The first fursuit I built used the cheapest luxury shag I could find on Amazon. $16/yard. It looked great in progress photos. Then I wore it for 45 minutes at a local meet, nearly passed out from heat, and watched the fur pill into sad little clumps after a single wash. That $96 I "saved" on fur cost me another $280 to refur the entire bodysuit six months later.
Fur is the single biggest material decision in a fursuit build. It determines how your character looks, how long the suit lasts, and whether you can actually survive wearing it for more than an hour. A full plantigrade suit needs 6-10 yards of primary fur, so this isn't a $30 decision. It's a $120-$650 decision that you'll live with for years. The budget calculator helps you see how fur costs fit alongside foam, adhesives, and all the other materials in a full build.
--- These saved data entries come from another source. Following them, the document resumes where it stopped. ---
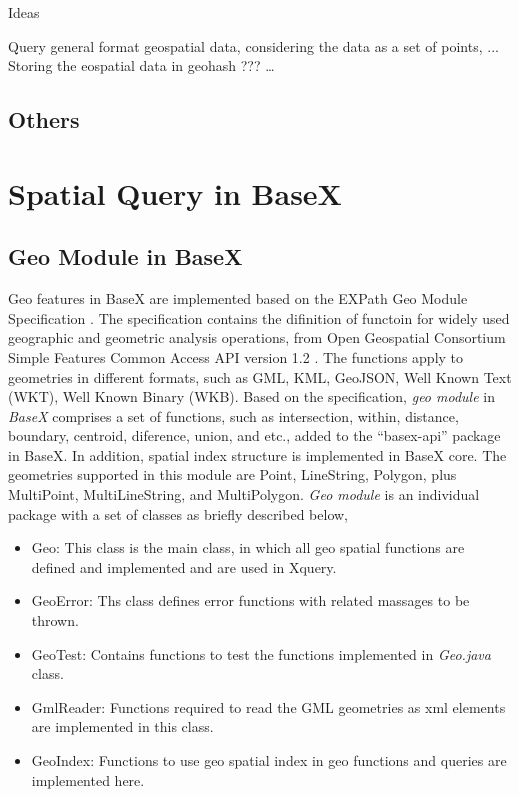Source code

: \documentclass[a4paper,12pt]{article}
\begin{document}
Ideas

Query general format geospatial data, considering the data as a set of points, ...
Storing the eospatial data in geohash ???
…


\subsection{Others}
\newpage

















\section{Spatial Query in BaseX}
\label{s.basex}
\subsection{Geo Module in BaseX}
Geo features in BaseX are implemented based on the EXPath Geo Module Specification \cite{expath}. The specification contains the difinition of functoin for widely used geographic and geometric analysis operations, from Open Geospatial Consortium Simple Features Common Access API version 1.2 \cite{simpleFeature}. The functions apply to geometries in different formats, such as GML, KML, GeoJSON, Well Known Text (WKT), Well Known Binary (WKB). Based on the specification, \textit{geo module} in \textit{BaseX} comprises a set of functions, such as intersection, within, distance, boundary, centroid, diference, union, and etc., added to the “basex-api” package in BaseX. In addition, spatial index structure is implemented in BaseX core. The geometries supported in this module are Point, LineString, Polygon, plus MultiPoint, MultiLineString, and MultiPolygon. \textit{Geo module} is an individual package with a set of classes as briefly described below,
\begin{itemize}
\item Geo: This class is the main class, in which all geo spatial functions are defined and implemented and are used in Xquery.
\item GeoError: Ths class defines error functions with related massages to be thrown.
\item GeoTest: Contains functions to test the functions implemented in \textit{Geo.java} class.
\item GmlReader: Functions required to read the GML geometries as xml elements are implemented in this class.
\item GeoIndex: Functions to use geo spatial index in geo functions and queries are implemented here. 
\end{itemize}
\end{document}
This guide covers every fur type used in fursuit making, compared across the three axes that actually matter: pile length, fabric weight, and heat retention.
The Three Axes of Fur Selection
Every fur choice is a trade-off between three things.
Pile length is the height of the fur fibers from the backing. Ranges from nearly zero (minky) to 3+ inches (extra-long shag). Longer pile means fluffier silhouette but more trapped heat. Most fursuit bodies use 1-2 inch pile. Heads typically use 0.5-1 inch for detail work.
Fabric weight is measured in ounces per square yard (oz/yd²). Heavier fur is denser, looks richer, and hides seams better, but adds real weight and retains more heat. A full bodysuit in heavy fur can weigh 5-8 lbs more than the same pattern in lighter fur.
Heat retention is the practical consequence of pile and weight combined. Fur traps insulating air against your body. Inside a fursuit, body heat pushes enclosed humidity from 20% to 100% fast. Once sweat can't evaporate, core temperature climbs. Fur choice isn't just aesthetic. It's a safety decision.
Fur Types Compared
Luxury Shag
The workhorse of fursuit making. Luxury shag (sometimes called "lux shag") is what most builders reach for first. It's widely available, comes in 40+ colors, shaves predictably with clippers, and has a soft, slightly shiny texture.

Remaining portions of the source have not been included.